B-Class article B  This article has been rated as B-Class on the quality scale.
 Low  This article has been rated as Low-importance on the importance scale.
 
WikiProject Cryptography / Computer science  (Rated B-class, Low-importance)
WikiProject icon This article is within the scope of WikiProject Cryptography, a collaborative effort to improve the coverage of Cryptography on Wikipedia. If you would like to participate, please visit the project page, where you can join the discussion and see a list of open tasks.
B-Class article B  This article has been rated as B-Class on the quality scale.
 Low  This article has been rated as Low-importance on the importance scale.
Taskforce icon
This article is supported by WikiProject Computer science (marked as Low-importance).
 

Dispute[edit]

Actually, the source is Cryptographical Mathematics, by Robert Edward Lewand and it does not state the sample size. The 15000 word sample is from someone named Tom's apparnetly independent analysis. hnw555, 11/28/06

The sources for the statistics are taken from: http://www.central.edu/homepages/LintonT/classes/spring01/cryptography/letterfreq.html And are based on a ridiculously small sample size (15000 characters). It might also be copyrighted information.
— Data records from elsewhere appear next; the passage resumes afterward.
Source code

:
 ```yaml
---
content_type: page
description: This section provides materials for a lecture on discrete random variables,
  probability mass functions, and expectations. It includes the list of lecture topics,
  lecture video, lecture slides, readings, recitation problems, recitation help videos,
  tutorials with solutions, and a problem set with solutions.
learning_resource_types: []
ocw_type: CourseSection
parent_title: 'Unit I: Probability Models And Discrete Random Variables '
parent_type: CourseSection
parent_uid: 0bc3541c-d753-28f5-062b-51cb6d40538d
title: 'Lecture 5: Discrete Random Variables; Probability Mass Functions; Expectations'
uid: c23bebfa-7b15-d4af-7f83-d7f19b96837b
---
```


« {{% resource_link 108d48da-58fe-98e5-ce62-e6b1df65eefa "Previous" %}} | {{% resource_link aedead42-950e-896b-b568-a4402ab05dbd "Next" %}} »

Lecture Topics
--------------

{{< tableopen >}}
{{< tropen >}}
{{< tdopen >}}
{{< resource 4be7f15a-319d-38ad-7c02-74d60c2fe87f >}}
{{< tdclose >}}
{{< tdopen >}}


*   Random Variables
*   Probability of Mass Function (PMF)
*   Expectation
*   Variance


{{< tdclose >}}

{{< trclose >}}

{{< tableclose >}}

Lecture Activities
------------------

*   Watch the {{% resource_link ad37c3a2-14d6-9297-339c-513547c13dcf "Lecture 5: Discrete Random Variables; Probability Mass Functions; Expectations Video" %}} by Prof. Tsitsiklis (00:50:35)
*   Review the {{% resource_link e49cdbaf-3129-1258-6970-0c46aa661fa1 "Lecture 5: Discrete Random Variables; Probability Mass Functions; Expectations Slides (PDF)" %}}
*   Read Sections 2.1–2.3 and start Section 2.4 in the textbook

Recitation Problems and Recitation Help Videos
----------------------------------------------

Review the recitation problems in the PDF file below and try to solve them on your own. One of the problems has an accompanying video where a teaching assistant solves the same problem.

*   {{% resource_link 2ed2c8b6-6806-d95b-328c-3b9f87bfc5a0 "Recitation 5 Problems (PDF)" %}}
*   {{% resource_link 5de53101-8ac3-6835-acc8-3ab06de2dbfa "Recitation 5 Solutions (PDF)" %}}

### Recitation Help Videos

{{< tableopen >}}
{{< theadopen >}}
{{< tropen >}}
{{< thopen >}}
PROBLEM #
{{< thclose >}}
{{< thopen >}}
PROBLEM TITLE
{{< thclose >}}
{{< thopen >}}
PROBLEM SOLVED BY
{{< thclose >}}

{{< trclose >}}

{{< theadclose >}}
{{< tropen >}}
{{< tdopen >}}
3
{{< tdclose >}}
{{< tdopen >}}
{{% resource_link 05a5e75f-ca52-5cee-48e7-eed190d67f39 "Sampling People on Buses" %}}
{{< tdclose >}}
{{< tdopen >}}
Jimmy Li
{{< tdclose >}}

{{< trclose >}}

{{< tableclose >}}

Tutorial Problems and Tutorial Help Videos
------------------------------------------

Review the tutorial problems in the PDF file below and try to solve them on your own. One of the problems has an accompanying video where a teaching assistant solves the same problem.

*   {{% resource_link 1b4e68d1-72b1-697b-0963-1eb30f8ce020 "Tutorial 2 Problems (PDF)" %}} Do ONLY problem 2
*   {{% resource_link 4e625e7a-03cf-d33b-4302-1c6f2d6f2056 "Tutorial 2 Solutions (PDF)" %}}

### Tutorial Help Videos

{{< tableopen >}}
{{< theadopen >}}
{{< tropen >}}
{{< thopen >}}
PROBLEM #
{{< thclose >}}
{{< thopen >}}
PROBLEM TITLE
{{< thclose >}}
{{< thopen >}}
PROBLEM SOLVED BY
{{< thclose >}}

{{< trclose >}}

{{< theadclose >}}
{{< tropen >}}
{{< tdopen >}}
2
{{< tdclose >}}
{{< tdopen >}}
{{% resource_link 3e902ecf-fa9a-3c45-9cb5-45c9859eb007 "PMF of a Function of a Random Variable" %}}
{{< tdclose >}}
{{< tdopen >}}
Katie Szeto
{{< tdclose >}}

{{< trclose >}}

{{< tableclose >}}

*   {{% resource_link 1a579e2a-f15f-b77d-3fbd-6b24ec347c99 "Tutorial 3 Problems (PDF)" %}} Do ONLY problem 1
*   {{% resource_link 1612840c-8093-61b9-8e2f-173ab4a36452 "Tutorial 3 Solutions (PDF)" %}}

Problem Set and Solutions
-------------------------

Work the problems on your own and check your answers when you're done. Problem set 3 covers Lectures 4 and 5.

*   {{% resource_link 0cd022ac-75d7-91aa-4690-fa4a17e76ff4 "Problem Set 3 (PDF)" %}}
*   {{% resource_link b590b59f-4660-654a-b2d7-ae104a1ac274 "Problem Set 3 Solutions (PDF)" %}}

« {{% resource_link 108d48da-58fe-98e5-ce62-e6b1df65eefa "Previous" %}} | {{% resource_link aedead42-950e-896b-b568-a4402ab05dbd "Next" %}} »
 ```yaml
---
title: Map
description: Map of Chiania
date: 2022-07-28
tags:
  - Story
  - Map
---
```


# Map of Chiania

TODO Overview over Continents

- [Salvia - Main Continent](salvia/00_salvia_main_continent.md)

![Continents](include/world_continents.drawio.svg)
Oh dear, I didn't notice that sample size. I think the thing to do is remove the data from this page and link to (preferably several) others with data. Objections? Frencheigh 03:23, 20 July 2005 (UTC)
I found a nice letter frequency calculator and I'm gonna give it input from a largish number of Wikipedia articles. It'll contain some bias from stub templates and things, but it should be a somewhat accurate estimate of the frequencies of letters in the English language. --Ihope127 19:37, 9 September 2005 (UTC)
...Whoops, it poofed. Ah well... --Ihope127 13:41, 10 September 2005 (UTC)
Wikipedia is a very biased source, besides the templates, there are going to be many foreign words which will affect the frequency. For English you'll be better off getting 50MB of text files from Project Gutenberg. -- 6 October 2005
I don't think that sort of thing could be used here, as original research is not permitted on Wikipedia. (Wikipedia:No original research)
I guess the results from Project Gutenberg that I just posted could be construed as original research. If so, I apologize, and I guess take them down. :-( I can provide detailed explanation of my methods and source code, as well as full result data, to anyone interested. Matt Whitlock 21:54, 12 April 2006 (UTC)
Removed, for interested persons this is when they were added. Frencheigh 17:59, 5 July 2006 (UTC)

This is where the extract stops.